Vanessa was immediately transferred by ambulance to The Children’s Hospital of San Antonio where they drew more labs as soon as she arrived. “This is when the bad news started and kept getting worse,” Vanessa explains. “I was hoping to be treated and released back home, but life had different plans for me and baby Luna over the next few days.”
At The Children’s Hospital of San Antonio, Vanessa met Dr. Brook Thomson, the obstetrician who would now be making sure Vanessa had a safe delivery. “I was considered a high-risk patient and Dr. Thomson was watching me closely,” remembers Vanessa. “By Tuesday, my platelets were too low and my lungs were filling up with fluid. All I remember him saying after that was, we have to get that baby out!”
It was at that point that Vanessa learned that Luna was diagnosed with Intrauterine Growth Restriction (IUGR), a condition where the baby does not grow as expected in the womb.
“Even with the IUGR diagnosis, they weren’t worried about Luna. It was me they were worried about,” explains Vanessa. “Dr. Thomson was very patient with me as I tried to decide if I should try to have a natural delivery versus a C-section. I decided on a C-section and I am so glad I did because there was a knot in Luna’s cord and my placenta was completely attached to my uterus. I’m so grateful things did not get even worse than they already were.”
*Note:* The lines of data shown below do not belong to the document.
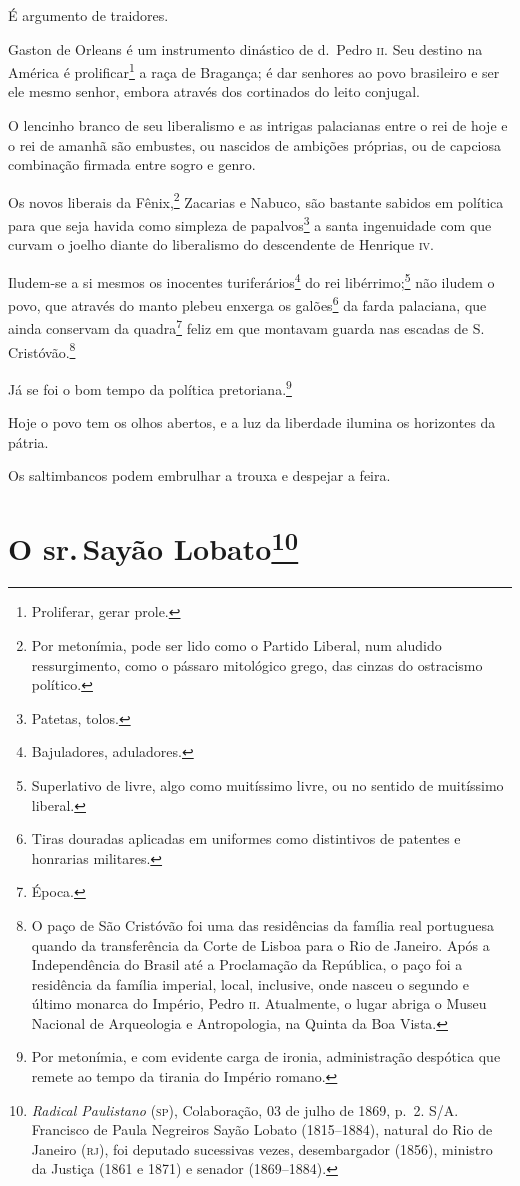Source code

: É argumento de traidores.

Gaston de Orleans é um instrumento dinástico de d.~Pedro \textsc{ii}. Seu destino
na América é prolificar\footnote{Proliferar, gerar prole.} a raça de
Bragança; é dar senhores ao povo brasileiro e ser ele mesmo senhor,
embora através dos cortinados do leito conjugal.

O lencinho branco de seu liberalismo e as intrigas palacianas entre o
rei de hoje e o rei de amanhã são embustes, ou nascidos de ambições
próprias, ou de capciosa combinação firmada entre sogro e genro.

Os novos liberais da Fênix,\footnote{Por metonímia, pode ser lido como
  o Partido Liberal, num aludido ressurgimento, como o pássaro
  mitológico grego, das cinzas do ostracismo político.} Zacarias e
Nabuco, são bastante sabidos em política para que seja havida como
simpleza de papalvos\footnote{Patetas, tolos.} a santa ingenuidade com
que curvam o joelho diante do liberalismo do descendente de Henrique \textsc{iv}.

Iludem-se a si mesmos os inocentes turiferários\footnote{Bajuladores,
  aduladores.} do rei libérrimo;\footnote{Superlativo de livre, algo
  como muitíssimo livre, ou no sentido de muitíssimo liberal.} não
iludem o povo, que através do manto plebeu enxerga os galões\footnote{
  Tiras douradas aplicadas em uniformes como distintivos de patentes e
  honrarias militares.} da farda palaciana, que ainda conservam da
quadra\footnote{Época.} feliz em que montavam guarda nas escadas de S.
Cristóvão.\footnote{O paço de São Cristóvão foi uma das residências da
  família real portuguesa quando da transferência da Corte de Lisboa
  para o Rio de Janeiro. Após a Independência do Brasil até a
  Proclamação da República, o paço foi a residência da família imperial,
  local, inclusive, onde nasceu o segundo e último monarca do Império,
  Pedro \textsc{ii}. Atualmente, o lugar abriga o Museu Nacional de Arqueologia e
  Antropologia, na Quinta da Boa Vista.}

Já se foi o bom tempo da política pretoriana.\footnote{Por metonímia, e
  com evidente carga de ironia, administração despótica que remete ao
  tempo da tirania do Império romano.}

Hoje o povo tem os olhos abertos, e a luz da liberdade ilumina os
horizontes da pátria.

Os saltimbancos podem embrulhar a trouxa e despejar a feira.

\chapter{O sr.\,Sayão Lobato\footnote{\emph{Radical Paulistano} (\textsc{sp}),
  Colaboração, 03 de julho de 1869, p.~2. S/A. Francisco de Paula Negreiros Sayão
  Lobato (1815--1884), natural do Rio de Janeiro (\textsc{rj}), foi deputado
  sucessivas vezes, desembargador (1856), ministro da Justiça (1861 e
  1871) e senador (1869--1884).}}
Vanessa was not able to see Luna for 24 hours due to some of the medications she was on to treat the preeclampsia, but her husband would bring her pictures throughout the day. “It really meant so much to me that he was showing me her sweet little face. I was in a lot of pain and really out of it due to the medicines, but seeing her made it so much easier,” said Vanessa.
Luna is currently in the Neonatal Intensive Care Unit (NICU) at The Children’s Hospital of San Antonio and getting stronger every day. Vanessa and her husband switch off visiting her throughout the day due to the current safety policies related to COVID.
As Vanessa thinks back about the experience that made her a mom, she is grateful. “We couldn’t have asked for a better doctor than Dr. Thomson. While I wasn’t excited about having to abandon my birth plan, I knew I was in good hands,” explains Vanessa. “Dr. Thomson was so caring and made sure to explain in detail what was going on. I never felt rushed and I really felt like I was getting the care I needed. Thank goodness he was there to hold my hand through the entire process.”
Vanessa adds, “Every nurse I had from Labor and Delivery to all of Luna’s nurses in the NICU have been phenomenal. I kept telling my husband how lucky we were to be there. Even though they get so many different patients and babies, they still do their best to make you feel they understand your unique situation.”
Vanessa is looking forward to the day when Luna can come home which will likely be closer to her original due date on March 31.
“The fact that these teams were in place to lead me through my delivery and now my stay in the NICU has meant so much to our family. We are over the moon with joy and can’t wait to bring our little baby Luna home,” concludes Vanessa.